How do you eject just a single card in a multi-card USB reader?

I have a used both a built in and external multi-format USB card reader. These are the types that have multiple slots and can read Compact Flash, SD, MCC, etc. Windows complains if I just pull the card out without first diabling the device with that USB manager in the toolbar. But the problem is, I can’t just diable a single slot. I have to disable the whole device. But then it won’t read any additional cards until it’s re-enabled.

For my external reader, I have to unplug the reader and plug it back in for the computer to recognize it. For the built-in reader, I have to reboot the whole computer.

So is there a way to tell windows to shut down just Drive F: or whichever slot has the card in it rather than the whole USB device?

In your task tray in the bottom right corner should be an icon with a little green arrow on it. The hover text is “Safely Remove Hardware”. Left click on it and you should have options to remove each device individually.

In Windows Explorer, right click on the letter of the drive you want to pull out, then select “eject” from the drop down menu. After that you can safely pull it out.
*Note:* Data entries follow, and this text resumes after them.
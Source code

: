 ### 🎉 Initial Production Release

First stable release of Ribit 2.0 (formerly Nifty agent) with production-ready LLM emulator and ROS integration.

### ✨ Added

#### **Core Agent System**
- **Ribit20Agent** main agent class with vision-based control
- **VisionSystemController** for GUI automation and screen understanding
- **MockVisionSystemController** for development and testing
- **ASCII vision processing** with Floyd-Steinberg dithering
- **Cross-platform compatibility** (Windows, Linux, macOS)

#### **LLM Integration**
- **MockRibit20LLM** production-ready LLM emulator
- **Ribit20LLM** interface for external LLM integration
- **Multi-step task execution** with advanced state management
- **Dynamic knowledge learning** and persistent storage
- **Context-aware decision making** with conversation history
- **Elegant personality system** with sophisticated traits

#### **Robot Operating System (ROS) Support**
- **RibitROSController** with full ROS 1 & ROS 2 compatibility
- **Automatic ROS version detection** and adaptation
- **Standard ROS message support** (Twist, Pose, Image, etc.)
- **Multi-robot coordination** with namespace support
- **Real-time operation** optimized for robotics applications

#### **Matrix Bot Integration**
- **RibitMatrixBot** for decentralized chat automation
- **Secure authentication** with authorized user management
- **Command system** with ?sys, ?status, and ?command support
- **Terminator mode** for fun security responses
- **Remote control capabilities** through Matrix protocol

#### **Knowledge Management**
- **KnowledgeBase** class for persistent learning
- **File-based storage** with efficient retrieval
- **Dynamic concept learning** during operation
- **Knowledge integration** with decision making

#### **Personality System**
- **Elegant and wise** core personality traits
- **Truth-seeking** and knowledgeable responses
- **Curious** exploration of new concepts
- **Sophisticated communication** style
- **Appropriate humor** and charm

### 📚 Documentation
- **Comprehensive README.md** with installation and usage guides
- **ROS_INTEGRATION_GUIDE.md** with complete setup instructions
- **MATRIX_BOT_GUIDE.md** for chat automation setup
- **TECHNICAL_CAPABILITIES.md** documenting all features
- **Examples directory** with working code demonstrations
Sometimes the usb disable list will say something like

Card Reader
Generic Volume (G: )
Mass Storage device
try just selecting Generic Volume G or whatever has a drive letter.
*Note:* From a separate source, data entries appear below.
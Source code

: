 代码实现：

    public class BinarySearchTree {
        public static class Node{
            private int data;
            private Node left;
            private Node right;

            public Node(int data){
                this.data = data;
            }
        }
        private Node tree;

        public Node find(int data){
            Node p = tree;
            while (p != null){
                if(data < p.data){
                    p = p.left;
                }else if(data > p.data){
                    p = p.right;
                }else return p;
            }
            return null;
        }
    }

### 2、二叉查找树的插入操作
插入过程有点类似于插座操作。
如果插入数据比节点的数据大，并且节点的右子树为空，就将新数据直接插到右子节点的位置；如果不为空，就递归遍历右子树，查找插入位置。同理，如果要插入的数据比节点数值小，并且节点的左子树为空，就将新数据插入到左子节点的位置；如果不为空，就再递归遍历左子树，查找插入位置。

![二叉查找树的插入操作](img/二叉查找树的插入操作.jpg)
That should dismount the card volume but not the reader.

Ever since having USB ports, I just ignore ejecting and unplug 'em when done. Never ever had any adverse effects from doing this. Have numerous USB devices, including a card reader

To see/change if this is an issue, re-insert the drive a moment:

Open “My Computer”, your drive should be listed there.
Right click on any drive, select “Properties” from the pull-down menu.
Click the “Hardware Tab.”
Select the USB drive from the list, click “Properties” in the lower right.
Click the “Policies” tab.

There are two options here. For USB devices, the default is usually set to “Optimize for quick removal”, in which case you can just pull it out whenever it’s not actually writing. If it’s not, you can set it that way. The other option is “Optimize for Performace,” but I’ve never noticed an actual speed difference in my (admittedly limited) testing. All this option really does is disable the write cache, a “chunking” mechanism that combines small writes into large ones. Important in the slow CPU/floppy disk era, not such a big deal now.

At the risk of hijacking this thread, is there any reason to do this (disable the device before pulling it out.)? I once heard a 3rd-hand account about data being lost, but I’ve never had a problem.
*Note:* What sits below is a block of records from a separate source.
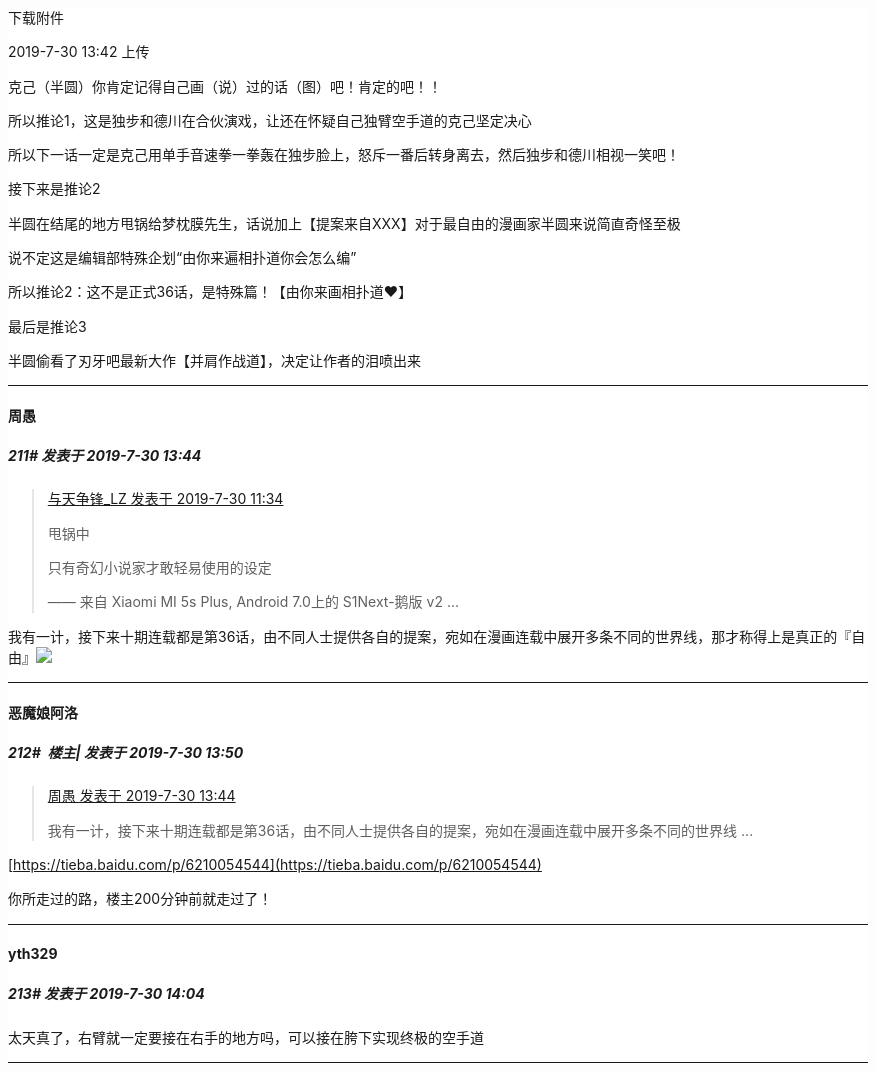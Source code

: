 下载附件

2019-7-30 13:42 上传

克己（半圆）你肯定记得自己画（说）过的话（图）吧！肯定的吧！！

所以推论1，这是独步和德川在合伙演戏，让还在怀疑自己独臂空手道的克己坚定决心

所以下一话一定是克己用单手音速拳一拳轰在独步脸上，怒斥一番后转身离去，然后独步和德川相视一笑吧！

接下来是推论2

半圆在结尾的地方甩锅给梦枕膜先生，话说加上【提案来自XXX】对于最自由的漫画家半圆来说简直奇怪至极

说不定这是编辑部特殊企划“由你来遍相扑道你会怎么编”

所以推论2：这不是正式36话，是特殊篇！【由你来画相扑道❤】

最后是推论3

半圆偷看了刃牙吧最新大作【并肩作战道】，决定让作者的泪喷出来



*****

####  周愚  
##### 211#       发表于 2019-7-30 13:44

<blockquote><a href="httphttps://bbs.saraba1st.com/2b/forum.php?mod=redirect&amp;goto=findpost&amp;pid=44718422&amp;ptid=1806287" target="_blank">与天争锋_LZ 发表于 2019-7-30 11:34</a>

甩锅中

只有奇幻小说家才敢轻易使用的设定

—— 来自 Xiaomi MI 5s Plus, Android 7.0上的 S1Next-鹅版 v2 ...</blockquote>
我有一计，接下来十期连载都是第36话，由不同人士提供各自的提案，宛如在漫画连载中展开多条不同的世界线，那才称得上是真正的『自由』<img src="https://static.saraba1st.com/image/smiley/face2017/064.png" referrerpolicy="no-referrer">

*****

####  恶魔娘阿洛  
##### 212#         楼主| 发表于 2019-7-30 13:50

<blockquote><a href="httphttps://bbs.saraba1st.com/2b/forum.php?mod=redirect&amp;goto=findpost&amp;pid=44720298&amp;ptid=1806287" target="_blank">周愚 发表于 2019-7-30 13:44</a>

我有一计，接下来十期连载都是第36话，由不同人士提供各自的提案，宛如在漫画连载中展开多条不同的世界线 ...</blockquote>
[https://tieba.baidu.com/p/6210054544](https://tieba.baidu.com/p/6210054544)

你所走过的路，楼主200分钟前就走过了！

*****

####  yth329  
##### 213#       发表于 2019-7-30 14:04

太天真了，右臂就一定要接在右手的地方吗，可以接在胯下实现终极的空手道

*****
Due to the nature of my job I do it dozens if not hundreds of times a day. I don’t have time to unmount them so I just pull the card. Sometimes data does get lost, but this is usually before Windows finished writing to the card (the light is still blinking). Once the light stops blinking (i.e. goes solid for my card reader, YMMV) you should be able to pull relatively safely.

I have lost data when removing a drive before it had finished saving a large file. Not quite so likely when stashing one or two small files.

But when in doubt, disable.

Read my previous post. There’s a setting. Even with the write cache enabled; though, there’s not a lot of risk – these usually flush pretty quick if the machine has any idle time (and most computers do).

Good one, **TimeWinder,**that’s one I didn’t even know about. Just checked all my USB devices, and fortunately the default was checked in all cases. Guess that’s why never had any trouble just disconnecting. :smiley:

I notice this does not work for my two printers, but always just turn them off too, with no problems.

I ‘broke’ an SD card once by pulling it out without shutting it down. After that, I could read the files off of it but could not write to it in any way. Could not format it either.

I tried the properties on the Hardware Tab. I don’t have a Policies tab, but I do have a Disk Properties tab (system=W2K). I don’t have any sort of optimize option. There is a checkbox for Write Cache, but the field is greyed out.

I am able to eject the drive from the File Explorer. I guess I’ll use that shortcut way from now on.